Seems like Graphis has been around forever. I stop by the website every once in a while, normally after clicking a link in an article, or clicking through from a logo in an image search. I think to myself, oh, this is good, I should add it to the site.

Then I go back to whatever I was doing.

So a number of years later than expected, here’s a signpost to the Graphis logo archives, where a record’s kept for the likes of these, and many more.

Our Price logo Thirkell CDT Design
Our Price logo, by CDT (Carroll, Dempsey and Thirkell)

For my international readers, Our Price was a chain of record stores in the UK and Ireland.
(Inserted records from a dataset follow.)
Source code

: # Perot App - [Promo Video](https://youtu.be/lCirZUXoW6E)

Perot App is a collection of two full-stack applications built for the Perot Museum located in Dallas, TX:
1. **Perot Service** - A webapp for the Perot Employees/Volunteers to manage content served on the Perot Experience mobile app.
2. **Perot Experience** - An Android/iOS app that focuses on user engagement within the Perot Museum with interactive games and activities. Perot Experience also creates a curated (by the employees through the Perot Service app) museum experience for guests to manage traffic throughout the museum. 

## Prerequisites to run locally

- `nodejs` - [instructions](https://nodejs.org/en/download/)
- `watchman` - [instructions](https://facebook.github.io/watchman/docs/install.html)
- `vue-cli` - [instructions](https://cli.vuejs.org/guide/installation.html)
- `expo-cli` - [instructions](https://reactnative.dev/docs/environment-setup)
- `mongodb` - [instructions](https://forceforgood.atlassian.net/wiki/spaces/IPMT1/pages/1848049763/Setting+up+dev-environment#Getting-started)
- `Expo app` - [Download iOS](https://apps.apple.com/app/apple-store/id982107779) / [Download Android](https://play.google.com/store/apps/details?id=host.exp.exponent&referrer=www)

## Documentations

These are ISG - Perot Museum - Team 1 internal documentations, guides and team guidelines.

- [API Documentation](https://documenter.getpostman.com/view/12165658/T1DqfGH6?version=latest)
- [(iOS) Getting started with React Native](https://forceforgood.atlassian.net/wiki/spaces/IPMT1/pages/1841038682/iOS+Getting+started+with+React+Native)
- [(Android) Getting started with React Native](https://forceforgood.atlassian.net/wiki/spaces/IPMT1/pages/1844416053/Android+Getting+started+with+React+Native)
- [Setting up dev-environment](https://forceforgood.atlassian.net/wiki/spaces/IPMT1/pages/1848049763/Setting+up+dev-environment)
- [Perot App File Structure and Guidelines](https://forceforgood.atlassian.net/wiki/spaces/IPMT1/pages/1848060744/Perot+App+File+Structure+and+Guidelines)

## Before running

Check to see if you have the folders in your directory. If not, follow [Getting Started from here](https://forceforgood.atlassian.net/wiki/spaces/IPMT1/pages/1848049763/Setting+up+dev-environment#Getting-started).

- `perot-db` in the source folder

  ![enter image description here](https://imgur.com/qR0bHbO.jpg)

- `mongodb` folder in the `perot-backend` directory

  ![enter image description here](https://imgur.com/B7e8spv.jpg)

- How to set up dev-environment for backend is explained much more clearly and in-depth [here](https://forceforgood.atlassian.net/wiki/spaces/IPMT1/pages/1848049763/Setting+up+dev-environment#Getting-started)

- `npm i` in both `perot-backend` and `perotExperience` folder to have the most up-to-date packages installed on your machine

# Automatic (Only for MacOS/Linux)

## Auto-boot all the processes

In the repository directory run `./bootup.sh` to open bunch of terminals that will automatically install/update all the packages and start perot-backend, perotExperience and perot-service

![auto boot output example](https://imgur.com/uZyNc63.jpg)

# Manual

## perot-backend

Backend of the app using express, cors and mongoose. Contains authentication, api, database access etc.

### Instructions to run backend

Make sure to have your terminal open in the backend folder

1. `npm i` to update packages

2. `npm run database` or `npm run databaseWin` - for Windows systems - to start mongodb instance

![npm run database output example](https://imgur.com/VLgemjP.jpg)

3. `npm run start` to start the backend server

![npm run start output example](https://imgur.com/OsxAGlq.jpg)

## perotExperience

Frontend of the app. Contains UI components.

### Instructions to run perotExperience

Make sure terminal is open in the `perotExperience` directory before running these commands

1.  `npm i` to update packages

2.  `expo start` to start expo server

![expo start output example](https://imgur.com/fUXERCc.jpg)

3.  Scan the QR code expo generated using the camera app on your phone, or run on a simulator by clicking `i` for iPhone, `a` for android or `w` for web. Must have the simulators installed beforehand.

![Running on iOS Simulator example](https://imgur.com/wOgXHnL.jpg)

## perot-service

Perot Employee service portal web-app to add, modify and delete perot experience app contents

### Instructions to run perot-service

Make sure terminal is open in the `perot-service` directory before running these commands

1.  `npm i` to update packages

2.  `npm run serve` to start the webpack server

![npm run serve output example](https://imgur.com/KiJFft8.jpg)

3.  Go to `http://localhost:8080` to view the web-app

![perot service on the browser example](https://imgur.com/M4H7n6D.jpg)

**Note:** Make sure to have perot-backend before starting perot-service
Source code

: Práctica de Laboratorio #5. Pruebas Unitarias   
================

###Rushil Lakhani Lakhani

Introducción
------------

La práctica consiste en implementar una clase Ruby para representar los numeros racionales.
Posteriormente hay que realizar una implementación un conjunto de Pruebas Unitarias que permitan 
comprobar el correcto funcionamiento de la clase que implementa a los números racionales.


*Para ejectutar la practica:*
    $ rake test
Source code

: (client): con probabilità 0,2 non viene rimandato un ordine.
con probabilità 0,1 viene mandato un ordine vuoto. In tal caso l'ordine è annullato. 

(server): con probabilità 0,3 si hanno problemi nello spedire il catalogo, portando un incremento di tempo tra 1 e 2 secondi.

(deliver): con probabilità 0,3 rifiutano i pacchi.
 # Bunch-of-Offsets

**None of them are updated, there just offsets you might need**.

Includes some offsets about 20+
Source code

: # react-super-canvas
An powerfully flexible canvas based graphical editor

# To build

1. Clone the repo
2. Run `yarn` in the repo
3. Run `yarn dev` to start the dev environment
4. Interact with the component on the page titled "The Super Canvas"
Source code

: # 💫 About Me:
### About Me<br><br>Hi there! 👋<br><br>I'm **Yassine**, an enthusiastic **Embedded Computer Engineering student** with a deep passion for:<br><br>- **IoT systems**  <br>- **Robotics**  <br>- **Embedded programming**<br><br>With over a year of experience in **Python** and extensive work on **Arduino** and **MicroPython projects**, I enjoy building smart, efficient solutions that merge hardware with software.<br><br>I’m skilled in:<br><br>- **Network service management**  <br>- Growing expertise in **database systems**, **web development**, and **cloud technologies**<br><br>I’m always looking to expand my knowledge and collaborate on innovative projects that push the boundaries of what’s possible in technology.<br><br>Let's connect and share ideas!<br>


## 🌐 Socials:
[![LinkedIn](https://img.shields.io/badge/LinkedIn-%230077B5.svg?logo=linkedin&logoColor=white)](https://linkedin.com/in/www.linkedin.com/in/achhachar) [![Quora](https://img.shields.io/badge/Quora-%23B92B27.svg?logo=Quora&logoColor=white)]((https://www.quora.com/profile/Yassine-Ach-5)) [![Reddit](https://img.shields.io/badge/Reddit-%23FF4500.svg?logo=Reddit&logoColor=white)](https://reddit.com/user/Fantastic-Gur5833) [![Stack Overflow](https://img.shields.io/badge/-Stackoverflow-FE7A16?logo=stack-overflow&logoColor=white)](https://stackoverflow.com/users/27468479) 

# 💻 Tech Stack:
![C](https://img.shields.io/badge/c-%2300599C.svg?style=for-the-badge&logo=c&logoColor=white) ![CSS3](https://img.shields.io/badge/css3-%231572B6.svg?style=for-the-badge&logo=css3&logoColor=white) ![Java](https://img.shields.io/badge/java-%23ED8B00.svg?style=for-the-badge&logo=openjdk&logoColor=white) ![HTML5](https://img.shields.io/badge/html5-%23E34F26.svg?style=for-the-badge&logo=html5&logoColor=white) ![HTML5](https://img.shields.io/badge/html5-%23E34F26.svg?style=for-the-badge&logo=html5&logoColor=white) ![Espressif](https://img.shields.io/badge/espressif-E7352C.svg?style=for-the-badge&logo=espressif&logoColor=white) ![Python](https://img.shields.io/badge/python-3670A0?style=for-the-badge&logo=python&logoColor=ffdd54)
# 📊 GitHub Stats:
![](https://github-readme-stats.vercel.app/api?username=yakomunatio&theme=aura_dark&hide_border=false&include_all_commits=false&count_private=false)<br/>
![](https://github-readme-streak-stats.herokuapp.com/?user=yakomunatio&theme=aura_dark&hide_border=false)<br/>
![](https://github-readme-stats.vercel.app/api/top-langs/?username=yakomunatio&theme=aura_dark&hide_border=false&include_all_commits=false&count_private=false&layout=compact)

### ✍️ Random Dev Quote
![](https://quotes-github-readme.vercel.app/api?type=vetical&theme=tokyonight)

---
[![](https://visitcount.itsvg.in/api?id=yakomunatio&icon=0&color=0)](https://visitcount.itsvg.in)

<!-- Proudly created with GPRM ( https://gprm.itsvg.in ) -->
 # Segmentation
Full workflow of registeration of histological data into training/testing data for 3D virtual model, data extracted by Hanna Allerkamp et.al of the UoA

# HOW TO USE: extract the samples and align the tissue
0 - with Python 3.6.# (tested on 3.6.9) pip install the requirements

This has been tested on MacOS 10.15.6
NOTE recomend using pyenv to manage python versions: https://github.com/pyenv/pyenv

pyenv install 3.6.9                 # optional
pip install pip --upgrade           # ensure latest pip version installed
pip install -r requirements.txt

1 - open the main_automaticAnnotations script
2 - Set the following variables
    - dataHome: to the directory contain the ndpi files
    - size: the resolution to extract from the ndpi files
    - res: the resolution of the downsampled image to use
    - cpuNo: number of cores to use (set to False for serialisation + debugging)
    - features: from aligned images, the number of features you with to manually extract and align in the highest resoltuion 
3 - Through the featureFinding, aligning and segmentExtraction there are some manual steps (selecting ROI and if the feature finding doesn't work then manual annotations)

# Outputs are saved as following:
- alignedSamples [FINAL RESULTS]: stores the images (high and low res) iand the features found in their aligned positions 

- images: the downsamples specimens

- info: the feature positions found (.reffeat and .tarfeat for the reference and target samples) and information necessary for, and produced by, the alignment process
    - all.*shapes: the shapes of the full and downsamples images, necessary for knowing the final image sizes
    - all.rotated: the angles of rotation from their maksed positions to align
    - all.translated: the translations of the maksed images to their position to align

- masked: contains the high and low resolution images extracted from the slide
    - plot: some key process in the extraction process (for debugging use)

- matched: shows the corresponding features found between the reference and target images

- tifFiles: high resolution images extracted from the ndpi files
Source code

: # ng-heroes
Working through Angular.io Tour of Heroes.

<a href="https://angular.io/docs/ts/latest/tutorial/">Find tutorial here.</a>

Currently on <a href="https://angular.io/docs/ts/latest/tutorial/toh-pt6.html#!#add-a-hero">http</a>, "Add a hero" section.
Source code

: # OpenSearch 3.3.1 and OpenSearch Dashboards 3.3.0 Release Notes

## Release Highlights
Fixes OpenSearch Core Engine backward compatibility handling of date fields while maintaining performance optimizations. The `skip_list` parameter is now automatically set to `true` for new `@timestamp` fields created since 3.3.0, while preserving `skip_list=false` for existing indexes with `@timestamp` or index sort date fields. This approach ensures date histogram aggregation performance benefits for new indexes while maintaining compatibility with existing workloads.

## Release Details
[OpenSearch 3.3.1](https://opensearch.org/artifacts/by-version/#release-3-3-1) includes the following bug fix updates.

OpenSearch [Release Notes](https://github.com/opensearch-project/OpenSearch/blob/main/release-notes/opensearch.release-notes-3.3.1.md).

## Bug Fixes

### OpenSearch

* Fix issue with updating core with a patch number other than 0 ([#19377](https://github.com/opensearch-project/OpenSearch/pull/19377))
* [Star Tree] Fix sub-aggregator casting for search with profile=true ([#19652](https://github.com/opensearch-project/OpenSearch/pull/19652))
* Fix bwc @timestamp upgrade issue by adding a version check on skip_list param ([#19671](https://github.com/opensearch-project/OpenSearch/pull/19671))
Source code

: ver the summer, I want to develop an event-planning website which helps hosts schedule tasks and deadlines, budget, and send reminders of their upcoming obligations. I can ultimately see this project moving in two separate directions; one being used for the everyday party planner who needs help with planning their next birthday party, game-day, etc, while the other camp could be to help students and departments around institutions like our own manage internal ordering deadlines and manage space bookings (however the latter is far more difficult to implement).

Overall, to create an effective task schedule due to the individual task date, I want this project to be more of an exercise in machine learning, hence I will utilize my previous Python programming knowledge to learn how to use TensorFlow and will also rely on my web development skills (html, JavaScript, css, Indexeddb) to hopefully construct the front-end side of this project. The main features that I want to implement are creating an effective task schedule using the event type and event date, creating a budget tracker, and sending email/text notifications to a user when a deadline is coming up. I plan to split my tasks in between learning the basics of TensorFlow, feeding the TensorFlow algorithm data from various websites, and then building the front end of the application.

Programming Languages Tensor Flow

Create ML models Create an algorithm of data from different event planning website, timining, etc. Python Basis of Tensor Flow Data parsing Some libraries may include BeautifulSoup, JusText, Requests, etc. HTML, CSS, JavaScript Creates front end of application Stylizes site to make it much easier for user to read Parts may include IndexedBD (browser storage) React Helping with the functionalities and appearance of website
Endura Nail Corporation logo Mat Alancheril
Endura Nail Corporation logo, by Mat Alancheril
British Railways logo Design Research Unit
British Railways logo, by Design Research Unit
Murray Piano Services logo Mike Meadus
Murray Piano Services logo, by Mike Meadus
Academie de Musique logo Alain Rochon
Academie de Musique logo, by Alain Rochon
Yale Mountaineering Club logo Ian Jamieson
Yale Mountaineering Club logo, by Ian Jamieson
Asel Art Center logo Woody Pirtle
Asel Art Center logo, by Woody Pirtle

Some previously featured Woody Pirtle logos.

Decimal logo Samuel Kuo
Decimal logo, by Samuel Kuo
Lazar Greenhouses logo Alvaro Perez
Lazar Greenhouses logo, by Alvaro Perez

Of course, it’s not just logos on show. Graphis has a respected award program for posters, annual reports, photography, advertising, and more. One of my favourite studios, Baxter & Bailey (their Little Green Pig logo makes me smile), just picked up this trophy for a series of posters.

Graphis poster design award Baxter Bailey
The Graphis’ “G” trophy

That’s a nice trophy.

Graphis also publishes books and magazines on design, communication, and the arts, with a vast archive dating back to 1944 when it was founded in Switzerland by Walter Herdeg and Dr Walter Amstutz.

In 1986, the company was sold to B Martin Pedersen, and a few years later, the headquarters were relocated from Zürich to New York City.

Graphis. Worth another look.


A couple of true classics here. The beauty in simplicity of the Endura Nail Corporation logo, yet I wouldn’t be surprised if it got rejected in more modern times through a simple “but how does it scale” comment.